◆ **Exercise requirements**:
Wherever a line below holds the word "Support", copy that line.

(Source data)
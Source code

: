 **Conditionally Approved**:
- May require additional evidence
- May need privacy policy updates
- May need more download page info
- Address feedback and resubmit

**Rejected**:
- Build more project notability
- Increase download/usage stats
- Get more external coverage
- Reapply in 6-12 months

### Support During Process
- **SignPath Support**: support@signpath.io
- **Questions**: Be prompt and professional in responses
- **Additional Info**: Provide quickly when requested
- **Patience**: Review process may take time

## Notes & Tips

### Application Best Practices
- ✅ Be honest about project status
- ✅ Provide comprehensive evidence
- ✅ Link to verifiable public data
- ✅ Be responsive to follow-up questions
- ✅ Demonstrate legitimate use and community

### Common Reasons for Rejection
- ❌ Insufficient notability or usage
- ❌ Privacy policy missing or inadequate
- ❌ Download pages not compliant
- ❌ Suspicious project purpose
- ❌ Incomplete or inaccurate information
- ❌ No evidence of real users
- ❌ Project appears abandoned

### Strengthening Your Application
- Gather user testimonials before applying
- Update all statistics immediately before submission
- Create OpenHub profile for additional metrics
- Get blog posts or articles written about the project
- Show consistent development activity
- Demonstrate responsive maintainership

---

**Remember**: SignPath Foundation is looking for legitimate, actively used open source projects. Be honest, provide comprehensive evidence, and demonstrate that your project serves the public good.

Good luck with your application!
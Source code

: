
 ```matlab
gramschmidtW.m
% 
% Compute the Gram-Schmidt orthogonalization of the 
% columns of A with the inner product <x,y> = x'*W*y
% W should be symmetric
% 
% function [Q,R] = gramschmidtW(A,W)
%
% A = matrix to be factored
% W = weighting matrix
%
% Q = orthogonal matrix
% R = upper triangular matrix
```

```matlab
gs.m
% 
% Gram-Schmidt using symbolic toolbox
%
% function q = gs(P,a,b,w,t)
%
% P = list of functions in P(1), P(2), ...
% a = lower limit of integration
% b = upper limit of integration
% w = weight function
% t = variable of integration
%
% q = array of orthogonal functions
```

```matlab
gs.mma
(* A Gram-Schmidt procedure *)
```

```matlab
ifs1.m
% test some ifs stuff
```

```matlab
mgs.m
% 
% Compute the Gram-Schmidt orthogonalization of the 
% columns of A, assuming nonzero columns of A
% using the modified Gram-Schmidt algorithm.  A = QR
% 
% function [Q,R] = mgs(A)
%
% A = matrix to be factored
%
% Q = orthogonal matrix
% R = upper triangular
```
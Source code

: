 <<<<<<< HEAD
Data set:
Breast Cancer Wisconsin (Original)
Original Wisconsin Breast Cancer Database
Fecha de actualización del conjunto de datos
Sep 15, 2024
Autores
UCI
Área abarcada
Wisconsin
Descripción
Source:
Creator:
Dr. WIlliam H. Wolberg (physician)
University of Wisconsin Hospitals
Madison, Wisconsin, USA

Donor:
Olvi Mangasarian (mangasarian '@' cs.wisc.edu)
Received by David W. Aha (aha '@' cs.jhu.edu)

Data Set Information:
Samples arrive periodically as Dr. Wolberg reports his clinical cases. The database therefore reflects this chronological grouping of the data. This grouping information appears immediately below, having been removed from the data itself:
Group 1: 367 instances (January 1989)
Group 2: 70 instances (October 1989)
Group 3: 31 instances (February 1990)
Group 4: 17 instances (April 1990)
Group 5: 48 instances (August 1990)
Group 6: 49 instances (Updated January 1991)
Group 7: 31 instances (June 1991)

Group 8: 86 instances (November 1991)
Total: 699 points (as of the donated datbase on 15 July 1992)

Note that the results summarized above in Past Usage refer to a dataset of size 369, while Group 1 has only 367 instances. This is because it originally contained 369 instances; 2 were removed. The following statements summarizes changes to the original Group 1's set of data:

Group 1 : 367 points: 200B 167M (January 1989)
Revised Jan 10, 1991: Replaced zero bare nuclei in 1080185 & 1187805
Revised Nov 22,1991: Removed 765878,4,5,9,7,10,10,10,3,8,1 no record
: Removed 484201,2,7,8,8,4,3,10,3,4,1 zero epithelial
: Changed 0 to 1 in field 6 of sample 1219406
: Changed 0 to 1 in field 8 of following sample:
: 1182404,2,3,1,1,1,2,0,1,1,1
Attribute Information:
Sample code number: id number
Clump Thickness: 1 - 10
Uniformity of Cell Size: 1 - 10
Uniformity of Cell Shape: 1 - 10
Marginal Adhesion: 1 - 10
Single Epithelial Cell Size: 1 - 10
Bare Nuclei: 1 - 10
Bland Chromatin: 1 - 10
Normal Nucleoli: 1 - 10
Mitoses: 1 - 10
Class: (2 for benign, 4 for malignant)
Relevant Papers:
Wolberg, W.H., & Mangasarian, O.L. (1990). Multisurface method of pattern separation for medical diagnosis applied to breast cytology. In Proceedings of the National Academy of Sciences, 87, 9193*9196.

◆ **Problem solution**:
### Support During Process
- **SignPath Support**: support@signpath.io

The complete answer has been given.